START DATA SECTION

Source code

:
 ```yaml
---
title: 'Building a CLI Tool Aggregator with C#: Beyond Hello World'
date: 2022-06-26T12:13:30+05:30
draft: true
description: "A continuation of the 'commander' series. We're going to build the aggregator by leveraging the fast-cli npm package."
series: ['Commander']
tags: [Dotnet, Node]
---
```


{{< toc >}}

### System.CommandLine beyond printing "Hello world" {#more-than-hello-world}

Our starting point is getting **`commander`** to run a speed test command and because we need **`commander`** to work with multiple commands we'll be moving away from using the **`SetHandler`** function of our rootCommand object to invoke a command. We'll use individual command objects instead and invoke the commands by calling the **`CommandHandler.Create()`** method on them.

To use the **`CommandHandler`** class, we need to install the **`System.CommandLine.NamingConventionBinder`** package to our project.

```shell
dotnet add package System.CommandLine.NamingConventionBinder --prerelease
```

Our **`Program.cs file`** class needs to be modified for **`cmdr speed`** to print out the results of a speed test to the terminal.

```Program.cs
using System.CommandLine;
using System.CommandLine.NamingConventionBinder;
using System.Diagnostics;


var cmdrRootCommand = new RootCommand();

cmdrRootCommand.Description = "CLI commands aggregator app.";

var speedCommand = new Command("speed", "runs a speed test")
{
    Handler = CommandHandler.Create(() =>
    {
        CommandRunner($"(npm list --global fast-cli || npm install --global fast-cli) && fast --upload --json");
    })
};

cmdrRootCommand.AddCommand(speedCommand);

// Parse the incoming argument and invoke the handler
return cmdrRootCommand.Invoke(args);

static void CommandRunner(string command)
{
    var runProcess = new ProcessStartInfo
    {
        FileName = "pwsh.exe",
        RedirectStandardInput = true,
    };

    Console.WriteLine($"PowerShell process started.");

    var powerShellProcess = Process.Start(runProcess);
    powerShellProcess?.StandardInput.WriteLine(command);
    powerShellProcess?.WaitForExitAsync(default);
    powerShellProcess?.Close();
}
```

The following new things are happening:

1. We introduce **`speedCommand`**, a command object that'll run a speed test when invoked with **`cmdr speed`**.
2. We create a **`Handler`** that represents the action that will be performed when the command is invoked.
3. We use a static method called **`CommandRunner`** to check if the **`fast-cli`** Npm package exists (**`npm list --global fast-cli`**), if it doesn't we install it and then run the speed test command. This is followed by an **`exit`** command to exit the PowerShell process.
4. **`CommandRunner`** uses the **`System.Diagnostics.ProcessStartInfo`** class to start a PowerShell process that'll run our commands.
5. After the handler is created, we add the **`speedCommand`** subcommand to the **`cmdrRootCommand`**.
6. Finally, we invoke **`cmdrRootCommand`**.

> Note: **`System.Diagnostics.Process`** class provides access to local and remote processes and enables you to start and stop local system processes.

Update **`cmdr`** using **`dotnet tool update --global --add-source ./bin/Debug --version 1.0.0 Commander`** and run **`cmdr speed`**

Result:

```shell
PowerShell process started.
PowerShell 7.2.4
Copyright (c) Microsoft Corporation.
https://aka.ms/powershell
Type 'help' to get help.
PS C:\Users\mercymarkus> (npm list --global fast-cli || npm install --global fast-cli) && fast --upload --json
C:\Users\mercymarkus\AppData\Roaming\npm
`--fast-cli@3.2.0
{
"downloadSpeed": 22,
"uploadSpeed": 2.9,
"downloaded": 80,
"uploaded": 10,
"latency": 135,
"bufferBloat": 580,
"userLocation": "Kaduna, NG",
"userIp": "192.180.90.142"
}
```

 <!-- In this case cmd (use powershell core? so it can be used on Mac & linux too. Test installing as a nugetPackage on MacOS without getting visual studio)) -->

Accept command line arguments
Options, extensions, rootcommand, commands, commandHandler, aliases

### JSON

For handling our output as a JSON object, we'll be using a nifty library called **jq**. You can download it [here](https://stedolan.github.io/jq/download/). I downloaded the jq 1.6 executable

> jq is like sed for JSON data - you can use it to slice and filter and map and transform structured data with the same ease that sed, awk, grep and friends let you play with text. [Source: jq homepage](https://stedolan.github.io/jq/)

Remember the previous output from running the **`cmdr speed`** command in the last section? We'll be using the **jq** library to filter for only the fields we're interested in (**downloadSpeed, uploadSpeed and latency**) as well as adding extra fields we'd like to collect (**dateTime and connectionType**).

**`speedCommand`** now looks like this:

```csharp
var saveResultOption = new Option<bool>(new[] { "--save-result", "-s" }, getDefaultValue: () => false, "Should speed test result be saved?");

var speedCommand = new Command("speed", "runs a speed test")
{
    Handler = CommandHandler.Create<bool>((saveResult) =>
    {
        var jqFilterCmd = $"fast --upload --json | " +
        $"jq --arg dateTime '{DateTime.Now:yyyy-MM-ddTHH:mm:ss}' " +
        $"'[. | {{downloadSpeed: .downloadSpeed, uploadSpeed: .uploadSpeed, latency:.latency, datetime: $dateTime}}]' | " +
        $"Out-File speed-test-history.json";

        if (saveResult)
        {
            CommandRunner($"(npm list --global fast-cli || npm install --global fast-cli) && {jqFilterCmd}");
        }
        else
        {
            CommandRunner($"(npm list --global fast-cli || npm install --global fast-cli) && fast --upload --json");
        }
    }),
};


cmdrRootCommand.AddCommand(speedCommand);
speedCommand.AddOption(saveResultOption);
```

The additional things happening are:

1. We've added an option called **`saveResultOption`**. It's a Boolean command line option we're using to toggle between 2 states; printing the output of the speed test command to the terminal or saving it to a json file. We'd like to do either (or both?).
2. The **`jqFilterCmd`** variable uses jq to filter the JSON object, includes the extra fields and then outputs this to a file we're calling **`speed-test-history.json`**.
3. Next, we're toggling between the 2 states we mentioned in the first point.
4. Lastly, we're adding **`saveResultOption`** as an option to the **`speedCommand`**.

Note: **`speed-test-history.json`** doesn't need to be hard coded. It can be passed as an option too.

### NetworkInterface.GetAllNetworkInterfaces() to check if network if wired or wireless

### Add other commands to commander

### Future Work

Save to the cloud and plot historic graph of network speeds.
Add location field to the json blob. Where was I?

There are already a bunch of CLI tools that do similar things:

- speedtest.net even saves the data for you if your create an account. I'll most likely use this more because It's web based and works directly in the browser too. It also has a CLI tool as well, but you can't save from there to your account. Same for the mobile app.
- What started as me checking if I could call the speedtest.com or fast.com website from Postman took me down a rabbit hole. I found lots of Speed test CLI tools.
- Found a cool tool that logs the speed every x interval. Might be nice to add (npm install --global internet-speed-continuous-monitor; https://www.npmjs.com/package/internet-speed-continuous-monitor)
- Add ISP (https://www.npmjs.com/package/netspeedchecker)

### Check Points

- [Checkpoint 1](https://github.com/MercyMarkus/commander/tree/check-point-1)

END DATA SECTION

(TASK GOAL) Look above for the line holding "There are already", then set down exactly that line and every line after it up to and including the line holding "### Check Points", with nothing else.

(RESPONSE)
There are already a bunch of CLI tools that do similar things:

- speedtest.net even saves the data for you if your create an account. I'll most likely use this more because It's web based and works directly in the browser too. It also has a CLI tool as well, but you can't save from there to your account. Same for the mobile app.
- What started as me checking if I could call the speedtest.com or fast.com website from Postman took me down a rabbit hole. I found lots of Speed test CLI tools.
- Found a cool tool that logs the speed every x interval. Might be nice to add (npm install --global internet-speed-continuous-monitor; https://www.npmjs.com/package/internet-speed-continuous-monitor)
- Add ISP (https://www.npmjs.com/package/netspeedchecker)

### Check Points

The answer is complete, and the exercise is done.